This past Saturday I hosted a Master Class Zoom meeting featuring a couple of my good friends. The group was small which allowed some nice dialogue, and the topic jumped to self care for teachers. This is where one of my former practicum students, who is now a colleague quoted me from another professional development we had had before school started – set boundaries for yourself because the work will still be there tomorrow.
Participating in the dialogue were my boss and my husband, both of whom hesitated, looked at me (which is difficult through zoom) and began laughing. Yeah, ok, so I have problems setting boundaries. So sure, yesterday I began working while eating breakfast at 8:00, worked through lunch, had a zoom meeting, drove to the board office to help with a tenure class, drove home to a lovely dinner prepared by my husband and proceeded to work until 10:00 p.m. This is not unusual for me. Setting those boundaries sounds great in theory and for other people when you’re teaching a session on self help, but so very difficult to do.
I believe there a lot of professionals out there who keep the same kind of hours. During a time when I should be preparing for retirement (which some days is sounding better and better), I’m busier than ever and wishing I had more time to do the other things I want to do. I can’t finish the day until I FEEL finished, everything is ready to go the next day, I’ve concluded the projects I set out to finish that day or have a plan for them tomorrow, and I’ve answered every email I’ve received. This becomes a problem when someone sends me an email at 10:00 p.m. because I feel like I have to answer it to finish the day. This is obviously NOT the right kind of boundary I’m telling others to set for themselves.

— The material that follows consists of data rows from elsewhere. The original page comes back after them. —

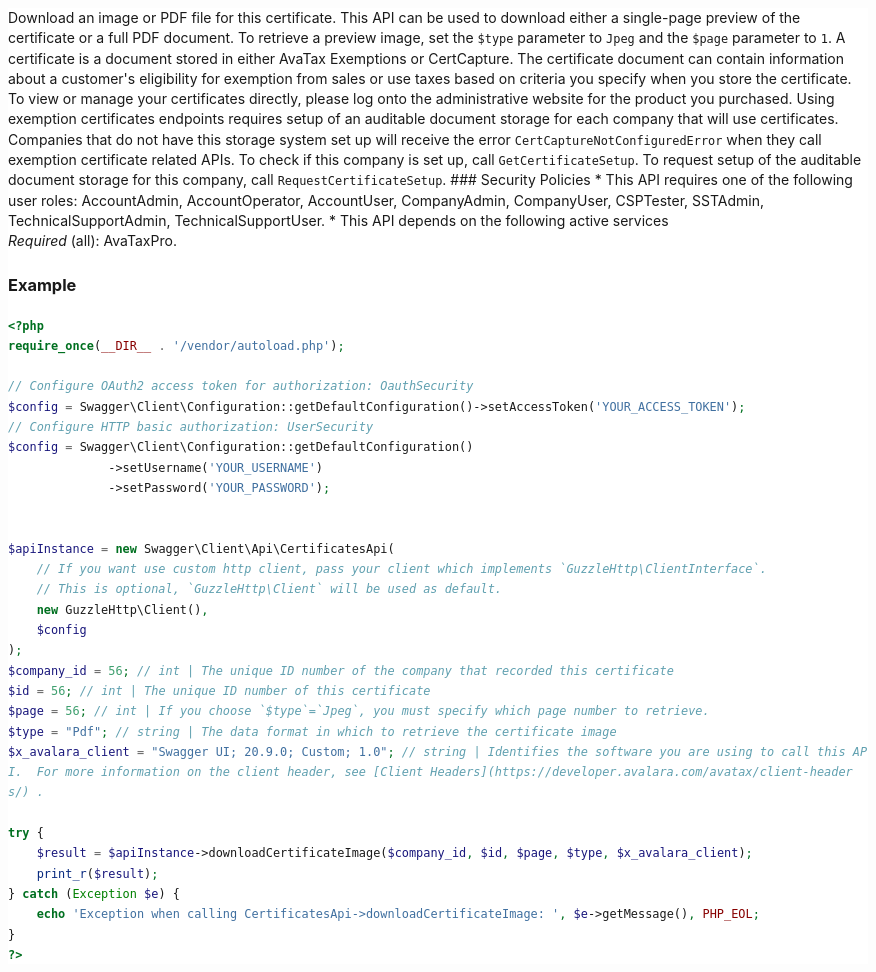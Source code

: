 Download an image or PDF file for this certificate.                This API can be used to download either a single-page preview of the certificate or a full PDF document.  To retrieve a preview image, set the `$type` parameter to `Jpeg` and the `$page` parameter to `1`.                A certificate is a document stored in either AvaTax Exemptions or CertCapture.  The certificate document  can contain information about a customer's eligibility for exemption from sales or use taxes based on  criteria you specify when you store the certificate.  To view or manage your certificates directly, please  log onto the administrative website for the product you purchased.                Using exemption certificates endpoints requires setup of an auditable document storage for each company that will use certificates.  Companies that do not have this storage system set up will receive the error `CertCaptureNotConfiguredError` when they call exemption  certificate related APIs.  To check if this company is set up, call `GetCertificateSetup`.  To request setup of the auditable document  storage for this company, call `RequestCertificateSetup`.  ### Security Policies  * This API requires one of the following user roles: AccountAdmin, AccountOperator, AccountUser, CompanyAdmin, CompanyUser, CSPTester, SSTAdmin, TechnicalSupportAdmin, TechnicalSupportUser. * This API depends on the following active services<br />*Required* (all):  AvaTaxPro.

### Example
```php
<?php
require_once(__DIR__ . '/vendor/autoload.php');

// Configure OAuth2 access token for authorization: OauthSecurity
$config = Swagger\Client\Configuration::getDefaultConfiguration()->setAccessToken('YOUR_ACCESS_TOKEN');
// Configure HTTP basic authorization: UserSecurity
$config = Swagger\Client\Configuration::getDefaultConfiguration()
              ->setUsername('YOUR_USERNAME')
              ->setPassword('YOUR_PASSWORD');


$apiInstance = new Swagger\Client\Api\CertificatesApi(
    // If you want use custom http client, pass your client which implements `GuzzleHttp\ClientInterface`.
    // This is optional, `GuzzleHttp\Client` will be used as default.
    new GuzzleHttp\Client(),
    $config
);
$company_id = 56; // int | The unique ID number of the company that recorded this certificate
$id = 56; // int | The unique ID number of this certificate
$page = 56; // int | If you choose `$type`=`Jpeg`, you must specify which page number to retrieve.
$type = "Pdf"; // string | The data format in which to retrieve the certificate image
$x_avalara_client = "Swagger UI; 20.9.0; Custom; 1.0"; // string | Identifies the software you are using to call this API.  For more information on the client header, see [Client Headers](https://developer.avalara.com/avatax/client-headers/) .

try {
    $result = $apiInstance->downloadCertificateImage($company_id, $id, $page, $type, $x_avalara_client);
    print_r($result);
} catch (Exception $e) {
    echo 'Exception when calling CertificatesApi->downloadCertificateImage: ', $e->getMessage(), PHP_EOL;
}
?>
```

This is the same advice I’m giving to my wonderful, experienced Type A teachers who are trying to do what they’ve always done, only now in an impossible situation. Now is NOT the time to try to do seven activities for your class focusing on two essential learning outcomes because you have to get through what you expect your kids to know and be able to do during a 5 day rotation. Focus on what is most important, go deep with it, and make it something they’ll use for years to come. Set boundaries for yourself and your students so that you both won’t be overwhelmed. See how good I am at advising others to take care of themselves? Kind of one of those “do as I say, not do as I do”, right?
Imagine if I used my own advice for my own life? Imagine if I set those boundaries, did what I could do to the best of my ability and then shut down. I’m sure at first it would drive me crazy, but surely I would get used to it. What if I found what was really important in life, dug deeply into it and made it something special for years to come. In the future, nobody is going to remember the spreadsheets or contracts I created or the emails I answered, right? Except for the people who expected me to create those spreadsheets and contracts and responses to their emails. It’s hard to contemplate the future with boundaries when there are so many demands on me today.
So what to do? I’ve been thinking about my former student and how he is seriously considering my advice and apparently I’m not. Will people take me seriously if I’m not following my own advice? Maybe it’s time to put the money where my mouth is. Maybe tomorrow. Or maybe next week….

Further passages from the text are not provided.